G7: Interpellation de cinq personnes soupçonnées d'avoir ciblé les forces de l'ordre

G7: Interpellation de cinq personnes soupçonnées d'avoir ciblé les forces de l'ordre

Aux plaintes des commerçants de la ville, et à l'existence du mouvement d'altermondialistes contre le G7, qui ont déjà commencé à se rassembler et qui prévoient d'organiser une manifestation à Hendaye samedi en même temps que l'ouverture du sommet, s'est rajoutée l'arrestation de cinq individus ce lundi, qui appelaient à s'attaquer au lieu d'hébergement où étaient amenés à résider des gendarmes. Les interpellations, réalisées avec le concours des policiers du renseignement territorial, ont eu lieu à plusieurs endroits: de l'Ille-et-Vilaine à Marseille en passant par Tours. Le parquet de Tours n'a pas souhaité faire de commentaires, précisant simplement que " les gardes à vue et l'enquête sont toujours en cours ".

Les cinq personnes interpellées sont issues de la mouvance anarcho-autonome.

L'enquête est partie d'un message publié par une femme, domiciliée dans les Landes et qui figure parmi les personnes interpellées, désignant un hôtel réservé par les forces de l'ordre mobilisées pour le sommet. Elle a été remise en liberté mardi midi.

Parmi les interpellés lundi, une personne a déjà été condamnée pour des violences lors d'une manifestation, selon la source proche de l'enquête.

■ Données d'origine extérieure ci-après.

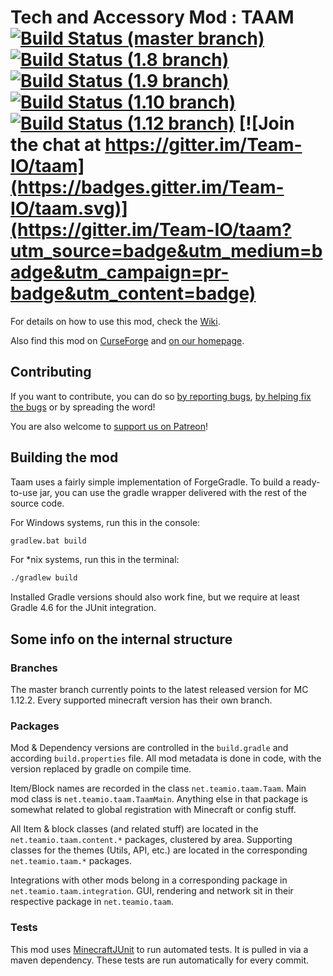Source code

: Tech and Accessory Mod : TAAM  
[![Build Status (master branch)](https://img.shields.io/travis/Team-IO/taam/master.svg?label=build%3Amaster)](https://travis-ci.org/Team-IO/taam/branches)
[![Build Status (1.8 branch)](https://img.shields.io/travis/Team-IO/taam/1.8.svg?label=build%3A1.8)](https://travis-ci.org/Team-IO/taam/branches)
[![Build Status (1.9 branch)](https://img.shields.io/travis/Team-IO/taam/1.9.svg?label=build%3A1.9)](https://travis-ci.org/Team-IO/taam/branches)
[![Build Status (1.10 branch)](https://img.shields.io/travis/Team-IO/taam/1.10.svg?label=build%3A1.10)](https://travis-ci.org/Team-IO/taam/branches)
[![Build Status (1.12 branch)](https://img.shields.io/travis/Team-IO/taam/1.12.svg?label=build%3A1.12)](https://travis-ci.org/Team-IO/taam/branches)
[![Join the chat at https://gitter.im/Team-IO/taam](https://badges.gitter.im/Team-IO/taam.svg)](https://gitter.im/Team-IO/taam?utm_source=badge&utm_medium=badge&utm_campaign=pr-badge&utm_content=badge)
====

For details on how to use this mod, check the [Wiki](https://github.com/Team-IO/taam/wiki).

Also find this mod on [CurseForge](http://minecraft.curseforge.com/projects/taam) and [on our homepage](https://team-io.net/taam.php).

## Contributing
If you want to contribute, you can do so [by reporting bugs](https://github.com/Team-IO/taam/issues), [by helping fix the bugs](https://github.com/Team-IO/taam/pulls) or by spreading the word!

You are also welcome to [support us on Patreon](https://www.patreon.com/Team_IO?ty=h)!

## Building the mod
Taam uses a fairly simple implementation of ForgeGradle. To build a ready-to-use jar, you can use the gradle wrapper delivered with the rest of the source code.

For Windows systems, run this in the console:

```bat
gradlew.bat build
```

For *nix systems, run this in the terminal:

```sh
./gradlew build
```

Installed Gradle versions should also work fine, but we require at least Gradle 4.6 for the JUnit integration.

## Some info on the internal structure
### Branches
The master branch currently points to the latest released version for MC 1.12.2. Every supported minecraft version has their own branch.

### Packages
Mod & Dependency versions are controlled in the `build.gradle` and according `build.properties` file. All mod metadata is done in code, with the version replaced by gradle on compile time.

Item/Block names are recorded in the class `net.teamio.taam.Taam`. Main mod class is `net.teamio.taam.TaamMain`. Anything else in that package is somewhat related to global registration with Minecraft or config stuff.

All Item & block classes (and related stuff) are located in the `net.teamio.taam.content.*` packages, clustered by area.
Supporting classes for the themes (Utils, API, etc.) are located in the corresponding `net.teamio.taam.*` packages.

Integrations with other mods belong in a corresponding package in `net.teamio.taam.integration`. GUI, rendering and network sit in their respective package in `net.teamio.taam`.

### Tests
This mod uses [MinecraftJUnit](https://github.com/BuiltBrokenModding/MinecraftJUnit) to run automated tests. It is pulled in via a maven dependency.
These tests are run automatically for every commit.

Ces arrestations interviennent dans un contexte sécuritaire tendu à l'approche du sommet, qui se tient du 24 au 26 août à Biarritz, et sur lequel pèsent plusieurs menaces, notamment de " groupes violents ".

En visite à Biarritz, le ministre de l'Intérieur a fait savoir que la police serait discrète mais efficace: "Nous ne tolérerons aucun débordement".

Le ministre français de l'Intérieur Christophe Castaner est à Biarritz ce mardi pour dévoiler le dispositif de sécurité mis en place lors du sommet du G7, qui s'ouvre samedi dans la station balnéaire de la côte basque, dont le centre-ville sera fermé aux automobilistes et aux piétons sans accréditation. S'agissant de la tenue du contre-sommet à Irun et Hendaye, il a indiqué qu'"il devait pouvoir se tenir librement (.) Il n'est pas question d'empêcher la libre expression non violente des opinions".